### Problem details
Your answer must be the line holding "public class ExampleHealthIndicator" followed by every later line through the end of the entries, exactly as written.
⟨
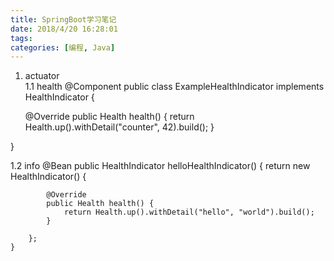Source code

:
 ```yaml
---
title: SpringBoot学习笔记
date: 2018/4/20 16:28:01
tags:
categories: [编程, Java]
---
```


1. actuator  
1.1 health
@Component
public class ExampleHealthIndicator implements HealthIndicator {

	@Override
	public Health health() {
		return Health.up().withDetail("counter", 42).build();
	}

}

1.2 info
@Bean
	public HealthIndicator helloHealthIndicator() {
		return new HealthIndicator() {

			@Override
			public Health health() {
				return Health.up().withDetail("hello", "world").build();
			}

		};
	}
⟩
### Your response
public class ExampleHealthIndicator implements HealthIndicator {

	@Override
	public Health health() {
		return Health.up().withDetail("counter", 42).build();
	}

}

1.2 info
@Bean
	public HealthIndicator helloHealthIndicator() {
		return new HealthIndicator() {

			@Override
			public Health health() {
				return Health.up().withDetail("hello", "world").build();
			}

		};
	}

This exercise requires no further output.